Extracted records:
....................
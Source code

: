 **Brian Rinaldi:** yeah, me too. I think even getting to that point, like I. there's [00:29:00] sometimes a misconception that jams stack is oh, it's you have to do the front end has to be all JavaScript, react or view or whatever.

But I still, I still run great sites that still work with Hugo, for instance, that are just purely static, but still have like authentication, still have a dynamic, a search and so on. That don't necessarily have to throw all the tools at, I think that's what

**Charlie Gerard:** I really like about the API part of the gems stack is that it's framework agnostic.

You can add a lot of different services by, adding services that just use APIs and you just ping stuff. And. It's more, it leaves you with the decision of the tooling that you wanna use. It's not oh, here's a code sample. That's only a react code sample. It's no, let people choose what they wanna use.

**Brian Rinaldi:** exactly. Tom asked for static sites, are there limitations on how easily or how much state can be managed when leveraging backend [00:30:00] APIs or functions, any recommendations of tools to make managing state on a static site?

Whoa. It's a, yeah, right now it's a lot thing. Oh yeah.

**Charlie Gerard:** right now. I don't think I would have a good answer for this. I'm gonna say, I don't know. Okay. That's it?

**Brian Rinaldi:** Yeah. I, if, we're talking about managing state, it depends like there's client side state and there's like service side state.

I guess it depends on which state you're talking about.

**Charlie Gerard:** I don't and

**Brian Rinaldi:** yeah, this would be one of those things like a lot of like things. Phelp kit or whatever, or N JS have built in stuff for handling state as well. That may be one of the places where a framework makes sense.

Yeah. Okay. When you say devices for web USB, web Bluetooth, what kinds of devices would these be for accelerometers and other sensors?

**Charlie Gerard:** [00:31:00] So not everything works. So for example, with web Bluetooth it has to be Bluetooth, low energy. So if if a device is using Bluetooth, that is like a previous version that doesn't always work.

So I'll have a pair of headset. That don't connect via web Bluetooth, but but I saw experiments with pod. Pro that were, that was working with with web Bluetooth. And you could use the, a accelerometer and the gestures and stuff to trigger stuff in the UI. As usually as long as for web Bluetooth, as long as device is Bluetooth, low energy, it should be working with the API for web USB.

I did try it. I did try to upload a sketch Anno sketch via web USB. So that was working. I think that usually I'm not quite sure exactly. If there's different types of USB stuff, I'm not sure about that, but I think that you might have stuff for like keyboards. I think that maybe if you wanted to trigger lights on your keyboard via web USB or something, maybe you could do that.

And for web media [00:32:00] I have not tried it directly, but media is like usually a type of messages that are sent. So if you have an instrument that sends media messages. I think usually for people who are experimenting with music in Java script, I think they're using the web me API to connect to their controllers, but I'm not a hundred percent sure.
....................
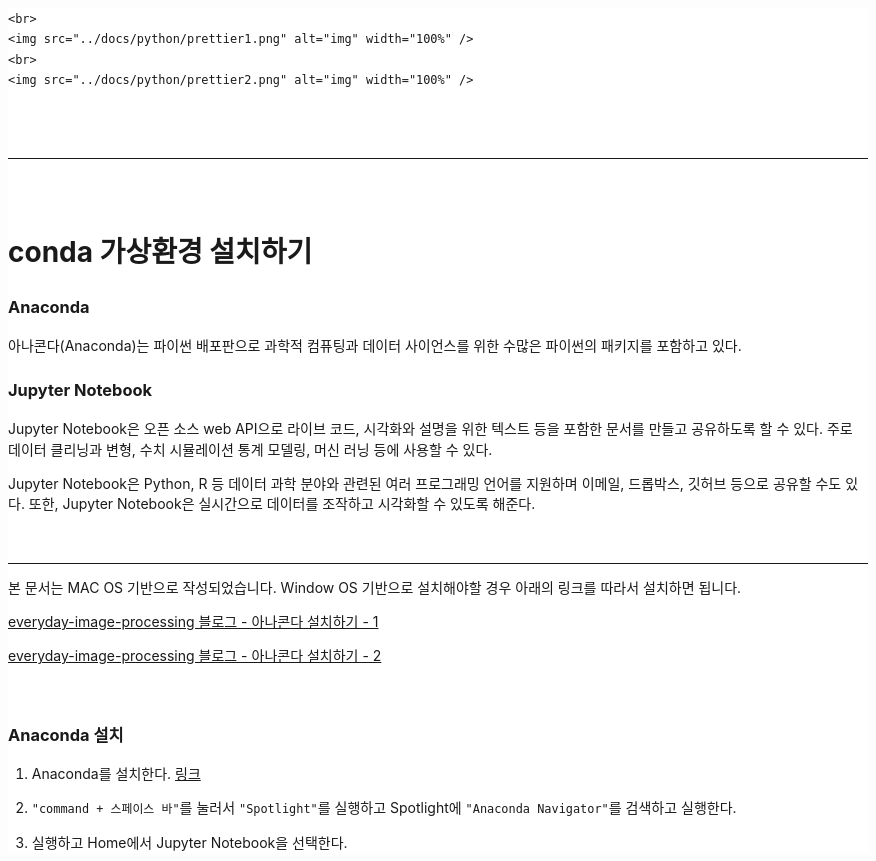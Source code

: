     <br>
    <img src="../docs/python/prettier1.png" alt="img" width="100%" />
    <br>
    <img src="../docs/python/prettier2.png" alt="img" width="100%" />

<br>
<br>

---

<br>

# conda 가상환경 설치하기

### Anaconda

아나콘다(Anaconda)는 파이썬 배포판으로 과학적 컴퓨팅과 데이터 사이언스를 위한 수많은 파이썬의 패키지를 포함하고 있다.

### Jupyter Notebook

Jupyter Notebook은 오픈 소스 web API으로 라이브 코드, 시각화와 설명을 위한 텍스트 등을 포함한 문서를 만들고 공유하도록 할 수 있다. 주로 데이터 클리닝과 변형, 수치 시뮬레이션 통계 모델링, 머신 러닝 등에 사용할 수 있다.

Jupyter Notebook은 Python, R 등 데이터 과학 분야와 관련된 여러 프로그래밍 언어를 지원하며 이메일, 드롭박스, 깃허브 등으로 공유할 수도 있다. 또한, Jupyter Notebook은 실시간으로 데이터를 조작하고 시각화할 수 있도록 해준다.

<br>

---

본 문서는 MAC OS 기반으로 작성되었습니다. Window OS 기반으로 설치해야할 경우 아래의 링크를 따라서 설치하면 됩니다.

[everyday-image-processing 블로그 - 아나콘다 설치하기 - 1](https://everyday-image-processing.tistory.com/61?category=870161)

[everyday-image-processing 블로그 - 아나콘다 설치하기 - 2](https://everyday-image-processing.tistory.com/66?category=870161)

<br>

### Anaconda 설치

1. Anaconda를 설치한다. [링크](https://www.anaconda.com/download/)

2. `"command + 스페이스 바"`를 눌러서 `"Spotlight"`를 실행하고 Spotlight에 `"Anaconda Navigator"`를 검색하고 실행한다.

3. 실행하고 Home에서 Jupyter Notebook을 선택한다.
....................
Work to be completed ::
Wherever a line in the entries holds "exactly", copy that line.

Answer to the problem ::
**Brian Rinaldi:** exactly. Tom asked for static sites, are there limitations on how easily or how much state can be managed when leveraging backend [00:30:00] APIs or functions, any recommendations of tools to make managing state on a static site?
I did try it. I did try to upload a sketch Anno sketch via web USB. So that was working. I think that usually I'm not quite sure exactly. If there's different types of USB stuff, I'm not sure about that, but I think that you might have stuff for like keyboards. I think that maybe if you wanted to trigger lights on your keyboard via web USB or something, maybe you could do that.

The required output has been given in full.